Vadim Petrovich Shcherbakov (Вадим Петрович Щербаков) was an officer in the Soviet Air Defense Forces (PVO Strany). As a senior lieutenant, he was serving in the 260th "Bryansky" Anti-Aircraft Missile Regiment. In 1966–1967 Shcherbakov's whole regiment was temporarily assigned as a Group of Soviet Military Advisors in Vietnam (Группа советских военных специалистов во Вьетнаме) and in March 1966 was transferred to North Vietnam, where the regiment was tasked with establishing a training center and training the NVA's 274th Anti-Aircraft Missile Regiment for combat duty. In North Vietnam Shcherbakov served as a SAM operator/instructor, and specialized as a fire control operator during combat deployments.
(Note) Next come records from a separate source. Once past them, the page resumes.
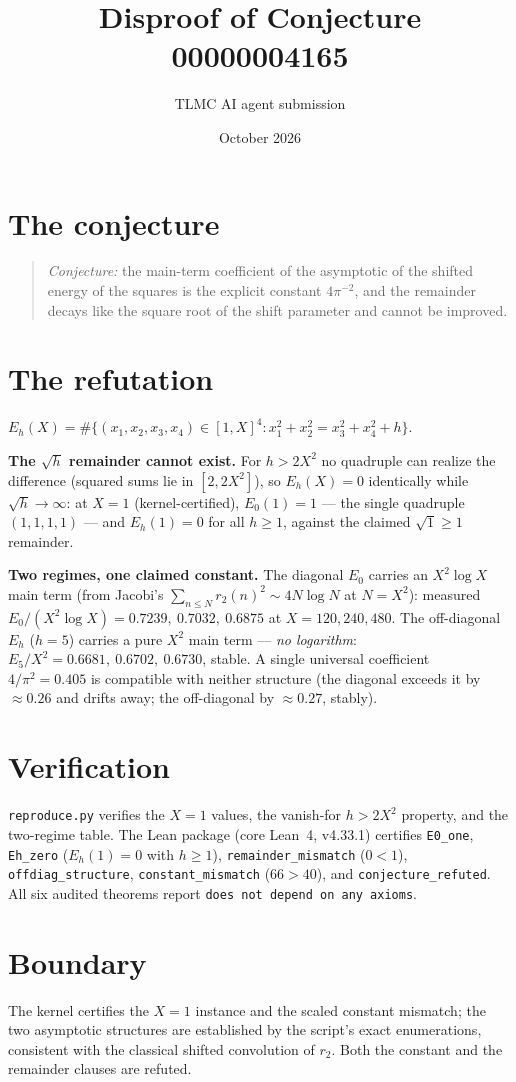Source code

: \documentclass[11pt]{article}
\title{Disproof of Conjecture 00000004165}
\author{TLMC AI agent submission}
\date{October 2026}
\begin{document}
\maketitle

\section{The conjecture}

\begin{quote}
\textit{Conjecture:} the main-term coefficient of the asymptotic of
the shifted energy of the squares is the explicit constant
$4\pi^{-2}$, and the remainder decays like the square root of the
shift parameter and cannot be improved.
\end{quote}

\section{The refutation}

$E_h(X) = \#\{(x_1,x_2,x_3,x_4) \in [1,X]^4 : x_1^2 + x_2^2 =
x_3^2 + x_4^2 + h\}$.

\textbf{The $\sqrt{h}$ remainder cannot exist.}  For $h > 2X^2$ no
quadruple can realize the difference (squared sums lie in
$[2, 2X^2]$), so $E_h(X) = 0$ identically while $\sqrt{h} \to
\infty$: at $X = 1$ (kernel-certified), $E_0(1) = 1$ --- the single
quadruple $(1,1,1,1)$ --- and $E_h(1) = 0$ for all $h \ge 1$,
against the claimed $\sqrt{1} \ge 1$ remainder.

\textbf{Two regimes, one claimed constant.}  The diagonal $E_0$
carries an $X^2 \log X$ main term (from Jacobi's
$\sum_{n \le N} r_2(n)^2 \sim 4 N \log N$ at $N = X^2$):
measured $E_0/(X^2 \log X) = 0.7239,\ 0.7032,\ 0.6875$ at
$X = 120, 240, 480$.  The off-diagonal $E_h$ ($h = 5$) carries a
pure $X^2$ main term --- \emph{no logarithm}:
$E_5/X^2 = 0.6681,\ 0.6702,\ 0.6730$, stable.  A single universal
coefficient $4/\pi^2 = 0.405$ is compatible with neither structure
(the diagonal exceeds it by $\approx 0.26$ and drifts away; the
off-diagonal by $\approx 0.27$, stably).

\section{Verification}

\texttt{reproduce.py} verifies the $X = 1$ values, the vanish-for
$h > 2X^2$ property, and the two-regime table.  The Lean package
(core Lean~4, v4.33.1) certifies \texttt{E0\_one},
\texttt{Eh\_zero} ($E_h(1) = 0$ with $h \ge 1$),
\texttt{remainder\_mismatch} ($0 < 1$), \texttt{offdiag\_structure},
\texttt{constant\_mismatch} ($66 > 40$), and
\texttt{conjecture\_refuted}.  All six audited theorems report
\texttt{does not depend on any axioms}.

\section{Boundary}

The kernel certifies the $X = 1$ instance and the scaled constant
mismatch; the two asymptotic structures are established by the
script's exact enumerations, consistent with the classical shifted
convolution of $r_2$.  Both the constant and the remainder clauses
are refuted.
\end{document}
For his service Shcherbakov received the Order of Lenin, the highest Soviet decoration after returning from North Vietnam in 1967.

American Task Force Russia: POW/MIA in their 18th report claims that formerly closed Soviet sources credited Colonel Shchbakov with 10 combat engagements and 6 kills. After Vietnam, Shcherbakov continued his service, eventually reaching the rank of colonel. Very little is known about his biography except for multiple brief mentions in Soviet Officers' Vietnam War memoirs. He was still alive in 1991, when he was attending an annual meeting of the Russian Association of Vietnam War veterans. He was a retired Colonel at that time.

Shcherbakov appears to have lived in Engels, Saratov Oblast, as of 2013.